Door Controller Install Checks

• Confirm that all terminated wiring at controller is secured and terminated without short for each device.
• If kept in a metal enclosure, ensure panel tamper contacts and panel locks are used.  Gather panel keys for central, secure management.
• If controllers are located at the door, confirm they are installed on the secure/locked side of the opening and located behind a tamper-resistant or semi-obscured location, such as above tiles at the door.
• For wireless locks, confirm that all hubs or repeaters are clearly labeled as companions to the separate system readers or controllers.

Free Egress and Fire Alarm Loop Check

• Confirm that upon fire alarm activation, all door maglocks release and are not powered.
• Confirm that upon fire alarm activation, all emergency exit doors and openings can be freely opened and are not locked for any reason.
• Confirm that during normal operating conditions, all 'Request To Exit' devices are located in code compliant arrangements and function properly.
• Check that any delayed egress openings have specifically been approved by the AHJ, and delays do not exceed 15 seconds, unless specifically excepted by AHJ.
• Confirm that all Pushbutton style RTE switches are properly labeled and displayed per local code requirements, and directly interrupt power to locks and not controller, unless specifically excepted by AHJ.

Credential Reader Checks

• Confirm that reader device is securely anchored without gaps to the wall, frame, post, or bollard.  Seal or install trim guards where needed.
• Confirm 'normal operation' status lights are displayed per intended behavior. (On/Off/Red/Green/Blue, etc.)
• Confirm audible beep or siren registers when credential is read.
• Check that reader tamper device is connected and configured.
• If contactless type reader, present test card to confirm read range meets spec.  
• If biometric type reader, confirm unit positioning will not be interfered with by environmental features (ie: sun movement, HVAC downdrafts, etc)
• Confirm that accessibility clearances are satisfied and any additional access control devices comply with codes.

Credential Enrolment

• Confirm that the only credentials to be immediately carried/used by cardholders are activated, and no batched activation of unissued/ stored credentials is done.
• Check that each user issued a credential is accurately classified and identified in the access control software.  Include Picture ID images if possible.
• If credentials are being renewed or exchanged, confirm physical possession, disposal, and deactivation of old credential in system.
• If biometric credentials are enrolled, confirm multiple digits or templates are enrolled.
• If multi-factor credentials are issued, confirm that all factors are recorded, active, and valid in the system.

Access Management Software Servers

This section covers commissioning of Management Software servers and appliances, including both hardware/network setup as well as OS and software. Some of these items may not be used depending on OS and access platform. For example, appliances typically do not require OS updates. OEM to OEM process are slight different.

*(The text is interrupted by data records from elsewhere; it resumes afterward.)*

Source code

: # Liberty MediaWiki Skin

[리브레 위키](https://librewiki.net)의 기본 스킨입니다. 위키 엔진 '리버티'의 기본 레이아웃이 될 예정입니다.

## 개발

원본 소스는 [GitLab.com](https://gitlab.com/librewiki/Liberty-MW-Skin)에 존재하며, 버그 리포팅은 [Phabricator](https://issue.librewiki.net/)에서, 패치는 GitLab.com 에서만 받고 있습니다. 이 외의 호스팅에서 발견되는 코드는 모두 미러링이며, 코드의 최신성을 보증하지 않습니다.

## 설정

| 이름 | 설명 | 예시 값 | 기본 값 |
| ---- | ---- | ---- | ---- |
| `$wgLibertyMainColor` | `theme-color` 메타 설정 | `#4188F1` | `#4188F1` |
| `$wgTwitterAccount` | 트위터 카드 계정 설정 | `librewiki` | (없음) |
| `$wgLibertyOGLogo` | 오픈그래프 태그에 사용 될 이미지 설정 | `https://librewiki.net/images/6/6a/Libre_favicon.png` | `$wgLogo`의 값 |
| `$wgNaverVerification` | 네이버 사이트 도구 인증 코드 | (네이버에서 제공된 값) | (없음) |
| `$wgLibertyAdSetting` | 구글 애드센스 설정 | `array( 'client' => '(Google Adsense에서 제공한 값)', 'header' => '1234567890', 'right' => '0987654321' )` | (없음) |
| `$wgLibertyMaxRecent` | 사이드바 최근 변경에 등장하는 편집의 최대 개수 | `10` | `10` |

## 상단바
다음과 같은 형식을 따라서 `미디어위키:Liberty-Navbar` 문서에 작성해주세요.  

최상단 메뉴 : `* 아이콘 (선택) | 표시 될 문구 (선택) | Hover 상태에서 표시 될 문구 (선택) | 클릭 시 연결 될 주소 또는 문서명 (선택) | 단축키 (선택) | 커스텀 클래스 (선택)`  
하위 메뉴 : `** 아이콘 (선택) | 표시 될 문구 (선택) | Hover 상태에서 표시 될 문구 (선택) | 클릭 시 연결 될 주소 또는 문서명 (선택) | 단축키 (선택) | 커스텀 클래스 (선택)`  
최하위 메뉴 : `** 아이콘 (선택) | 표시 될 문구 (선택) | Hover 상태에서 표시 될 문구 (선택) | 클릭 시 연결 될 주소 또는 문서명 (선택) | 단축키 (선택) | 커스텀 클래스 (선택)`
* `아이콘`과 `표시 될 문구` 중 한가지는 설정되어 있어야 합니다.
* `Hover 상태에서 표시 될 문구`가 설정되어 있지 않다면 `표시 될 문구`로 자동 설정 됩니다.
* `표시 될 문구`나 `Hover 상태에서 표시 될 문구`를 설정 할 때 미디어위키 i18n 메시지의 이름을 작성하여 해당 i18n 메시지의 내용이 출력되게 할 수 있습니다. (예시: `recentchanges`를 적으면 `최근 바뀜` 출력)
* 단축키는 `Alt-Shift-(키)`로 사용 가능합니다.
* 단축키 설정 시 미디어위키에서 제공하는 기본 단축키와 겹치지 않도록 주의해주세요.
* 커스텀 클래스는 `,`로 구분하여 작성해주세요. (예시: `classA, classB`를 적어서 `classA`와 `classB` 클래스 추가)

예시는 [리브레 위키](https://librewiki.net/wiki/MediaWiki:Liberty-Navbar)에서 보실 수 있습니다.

Access Management Software Configuration

• Configure Unlock, Extended unlock, Door Hold Open, and Relock event periods, as appropriate.
• Configure user access schedules (e.g., 24/7, 8am-5pm, off-hours, holidays, etc.)
• Configure user access levels (e.g., Managers, Workers, Visitors, Temporaries, etc.)
• Confirm Polling Interval, or settings update push duration as prompt and as close to real-time to be accurate as recorded in system.
• Configure any Maps or floorplans used to display and manage system control points.
• Confirm successful integration and configuration of features like 'Video Verification', or integration with video surveillance, intrusion, fire alarm, and intercom systems.
• Configure alarm or event notifications (email, text, etc.)
• Download and retain copies of all door/controller configurations
• Confirm any imported databases are clean and without problems if populating access management system.
• For 'Anti-Passback' rules, ensure that users will not unwittingly or inadvertently cause alarms if they use atypical or uncontrolled openings.

Hardware/Security

• Document MAC address(es) (often more than one if using multiple network cards), or if hosted/cloud access is used, document hostnames of all remote servers.
• Assign and document IP address(es) of every networked device, endpoint, or server.
• Apply latest OS updates (unless not recommended by manufacturer);
• Create secure admin password
• Create additional users as specified
• Test UPS operation and runtime (if supplied);

Network/Security Settings

• Document Controller and other ethernet-based devices MAC address;
• Assign and document Controller and other ethernet-based device IP address
• Update firmware to latest version (or manufacturer recommended/tested if different)
• Change Controller admin password from default
• Create multiple users if required (by specification or manufacturer recommendation)
• Set NTP server and verify time and date;
• Disable unused services/close unused ports (FTP, telnet, SSH, etc.);

General Server Settings

• Confirm any requisite services or policies are free to operate and will restore automatically after reboot events.
• Change access management admin password from default
• Create operator/user logins
• If LDAP or Active Directory is used, confirm valid implementation and provisioning of service.
• Confirm and document any external database connections or dependencies by the access software.

Workstations

This list involves client workstations, including hardware, OS, and access client setup and commissioning. Some of these steps may be omitted if appliances are used. OEM to OEM process are slight different.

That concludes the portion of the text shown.